Defensoria proíbe uso de roupas com mensagens ofensivas e dispensa uso de paletó

A Defensoria Pública da Bahia (DP-BA) publicou uma portaria nesta quinta-feira (5) que proibiu o uso de roupas por parte dos defensores, servidores e estagiários que transmitam mensagens verbais ou não verbais de cunho racista, machista, homofóbico ou discriminatório que atinjam qualquer grupo historicamente vulnerabilizado. A Defensoria também proíbe o impedimento ao acesso aos cidadãos por não usar calças compridas ou sapatos, permitindo assim o atendimento a todas pessoas que dependam dos serviços da instituição.

A portaria, assinada pelo defensor público geral Rafson Ximenes, dispensa o uso de paletó, gravata, terno feminino ou masculino nas dependências da instituição. O ato dispõe que defensores, servidores e estagiários que se identifiquem com o gênero masculino devem sempre usar calça comprida e camisa com manga durante o expediente interno. Já quando realizem atividades externas, como em fóruns ou salas de sessões, eles deverão respeitar as regras do local. A instituição também proíbe o uso de roupas com propagandas eleitorais e orienta que as vestimentas sempre estejam de acordo com o ambiente de trabalho e o papel desempenhado no local.

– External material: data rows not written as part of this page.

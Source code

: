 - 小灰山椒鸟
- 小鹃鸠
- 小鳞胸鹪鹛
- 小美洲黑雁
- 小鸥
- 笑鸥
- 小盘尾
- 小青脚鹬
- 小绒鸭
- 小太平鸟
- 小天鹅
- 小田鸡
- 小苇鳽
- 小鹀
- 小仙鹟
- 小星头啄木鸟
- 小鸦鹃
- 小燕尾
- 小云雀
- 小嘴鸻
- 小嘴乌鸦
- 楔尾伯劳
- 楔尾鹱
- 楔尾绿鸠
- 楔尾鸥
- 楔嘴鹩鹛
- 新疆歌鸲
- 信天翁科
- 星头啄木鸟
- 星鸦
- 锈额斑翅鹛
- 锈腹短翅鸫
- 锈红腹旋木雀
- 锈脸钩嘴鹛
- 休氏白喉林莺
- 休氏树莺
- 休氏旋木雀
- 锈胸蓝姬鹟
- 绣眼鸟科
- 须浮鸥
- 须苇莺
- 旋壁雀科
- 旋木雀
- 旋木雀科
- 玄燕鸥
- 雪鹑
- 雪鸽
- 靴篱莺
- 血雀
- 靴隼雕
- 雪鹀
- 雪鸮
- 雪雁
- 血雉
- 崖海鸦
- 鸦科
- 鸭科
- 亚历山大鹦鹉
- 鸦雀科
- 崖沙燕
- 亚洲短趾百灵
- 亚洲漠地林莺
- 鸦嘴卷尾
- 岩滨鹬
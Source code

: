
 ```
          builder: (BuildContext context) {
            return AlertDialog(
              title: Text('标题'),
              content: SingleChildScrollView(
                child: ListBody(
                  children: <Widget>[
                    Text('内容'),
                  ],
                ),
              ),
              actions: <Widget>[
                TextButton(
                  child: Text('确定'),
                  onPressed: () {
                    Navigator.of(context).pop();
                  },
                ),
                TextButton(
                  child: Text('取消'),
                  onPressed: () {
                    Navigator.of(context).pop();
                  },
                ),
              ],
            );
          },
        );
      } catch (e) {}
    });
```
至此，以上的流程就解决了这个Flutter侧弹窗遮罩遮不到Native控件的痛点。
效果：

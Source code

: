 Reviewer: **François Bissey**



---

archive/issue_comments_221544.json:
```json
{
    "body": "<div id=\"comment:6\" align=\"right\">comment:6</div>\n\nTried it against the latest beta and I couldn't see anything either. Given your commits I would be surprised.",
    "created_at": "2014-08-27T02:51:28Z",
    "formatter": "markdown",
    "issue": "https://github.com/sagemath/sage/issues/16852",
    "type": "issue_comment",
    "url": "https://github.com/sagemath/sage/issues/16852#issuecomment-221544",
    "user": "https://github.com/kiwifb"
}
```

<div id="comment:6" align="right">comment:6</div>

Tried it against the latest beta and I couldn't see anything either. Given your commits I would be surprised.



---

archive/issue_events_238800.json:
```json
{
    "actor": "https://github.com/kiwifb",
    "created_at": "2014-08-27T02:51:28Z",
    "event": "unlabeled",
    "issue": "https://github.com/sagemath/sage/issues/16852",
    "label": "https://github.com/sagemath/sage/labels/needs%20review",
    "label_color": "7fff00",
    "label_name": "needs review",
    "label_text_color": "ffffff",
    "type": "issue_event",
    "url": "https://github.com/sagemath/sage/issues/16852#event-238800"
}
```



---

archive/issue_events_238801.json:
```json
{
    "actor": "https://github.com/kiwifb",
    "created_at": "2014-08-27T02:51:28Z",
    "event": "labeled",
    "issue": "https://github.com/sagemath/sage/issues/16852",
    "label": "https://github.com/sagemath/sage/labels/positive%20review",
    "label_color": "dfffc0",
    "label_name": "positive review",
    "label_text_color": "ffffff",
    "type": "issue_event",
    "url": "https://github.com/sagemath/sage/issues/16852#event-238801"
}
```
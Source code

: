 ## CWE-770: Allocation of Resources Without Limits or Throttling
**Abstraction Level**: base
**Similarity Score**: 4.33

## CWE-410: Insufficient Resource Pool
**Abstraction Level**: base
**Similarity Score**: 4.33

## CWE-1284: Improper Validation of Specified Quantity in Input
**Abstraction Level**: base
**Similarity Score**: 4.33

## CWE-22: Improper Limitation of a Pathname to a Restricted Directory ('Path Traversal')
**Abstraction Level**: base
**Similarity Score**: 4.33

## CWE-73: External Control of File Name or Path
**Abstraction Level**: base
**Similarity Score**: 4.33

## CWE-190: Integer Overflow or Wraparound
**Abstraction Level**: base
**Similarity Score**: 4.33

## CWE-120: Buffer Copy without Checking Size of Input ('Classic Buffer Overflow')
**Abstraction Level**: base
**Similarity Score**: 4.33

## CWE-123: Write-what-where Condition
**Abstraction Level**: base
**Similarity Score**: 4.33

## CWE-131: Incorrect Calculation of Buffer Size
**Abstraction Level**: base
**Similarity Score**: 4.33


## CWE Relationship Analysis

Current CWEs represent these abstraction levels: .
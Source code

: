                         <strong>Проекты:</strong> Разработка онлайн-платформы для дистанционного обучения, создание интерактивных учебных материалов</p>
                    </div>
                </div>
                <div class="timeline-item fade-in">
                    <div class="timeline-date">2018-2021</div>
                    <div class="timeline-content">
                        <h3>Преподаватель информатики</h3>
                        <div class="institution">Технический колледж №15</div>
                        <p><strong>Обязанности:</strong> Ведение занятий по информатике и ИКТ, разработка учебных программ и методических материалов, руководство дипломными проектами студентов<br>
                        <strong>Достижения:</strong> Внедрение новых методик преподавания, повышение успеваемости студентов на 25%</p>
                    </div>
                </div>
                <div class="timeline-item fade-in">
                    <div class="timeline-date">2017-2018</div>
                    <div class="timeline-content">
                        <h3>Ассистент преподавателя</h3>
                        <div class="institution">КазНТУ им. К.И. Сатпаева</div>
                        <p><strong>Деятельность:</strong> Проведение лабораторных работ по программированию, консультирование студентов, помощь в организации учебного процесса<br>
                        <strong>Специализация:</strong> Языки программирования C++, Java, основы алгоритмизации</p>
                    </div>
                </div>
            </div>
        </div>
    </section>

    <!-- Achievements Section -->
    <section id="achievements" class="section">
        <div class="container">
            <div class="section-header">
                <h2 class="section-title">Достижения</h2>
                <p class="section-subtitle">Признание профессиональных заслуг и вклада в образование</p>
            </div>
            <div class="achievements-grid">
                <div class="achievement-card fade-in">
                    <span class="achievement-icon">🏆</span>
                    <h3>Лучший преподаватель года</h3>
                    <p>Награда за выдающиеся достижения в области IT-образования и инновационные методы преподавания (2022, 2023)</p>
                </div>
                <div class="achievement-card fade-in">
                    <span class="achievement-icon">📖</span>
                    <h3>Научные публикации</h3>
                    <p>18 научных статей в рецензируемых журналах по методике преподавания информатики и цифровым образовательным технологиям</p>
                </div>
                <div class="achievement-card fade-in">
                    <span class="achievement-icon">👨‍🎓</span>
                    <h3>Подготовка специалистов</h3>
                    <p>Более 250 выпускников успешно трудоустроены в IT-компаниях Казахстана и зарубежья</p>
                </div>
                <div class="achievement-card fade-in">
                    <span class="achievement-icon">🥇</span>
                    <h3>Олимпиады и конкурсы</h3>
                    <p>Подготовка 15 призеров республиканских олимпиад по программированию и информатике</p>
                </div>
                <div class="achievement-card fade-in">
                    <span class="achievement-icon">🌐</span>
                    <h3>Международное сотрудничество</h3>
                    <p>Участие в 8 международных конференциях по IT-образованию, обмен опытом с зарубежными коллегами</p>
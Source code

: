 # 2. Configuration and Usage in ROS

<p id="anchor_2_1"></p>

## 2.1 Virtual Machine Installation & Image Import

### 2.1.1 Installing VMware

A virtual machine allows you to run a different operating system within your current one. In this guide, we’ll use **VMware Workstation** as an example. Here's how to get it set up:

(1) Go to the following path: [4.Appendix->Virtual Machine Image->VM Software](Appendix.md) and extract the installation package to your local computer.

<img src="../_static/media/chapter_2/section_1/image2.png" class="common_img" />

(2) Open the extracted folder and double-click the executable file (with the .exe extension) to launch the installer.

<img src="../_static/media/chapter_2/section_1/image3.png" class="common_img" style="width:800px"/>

A medida leva em consideração que a Bahia é um estado de clima tropical ou semiárido, com temperaturas elevadas em boa parte do tempo, e que, por conta da pandemia da Covid-19, deverá restringir o uso do ar condicionado. Rafson Ximenes lembra que a Defensoria Pública trabalha com um público que, muitas vezes, possui dificuldades econômicas, inclusive para obtenção de vestuário e que, embora a solenidade seja importante nos momentos adequados, o uso de roupas excessivamente formais pode ter o efeito de intimidar os usuários dos serviços da Defensoria Pública.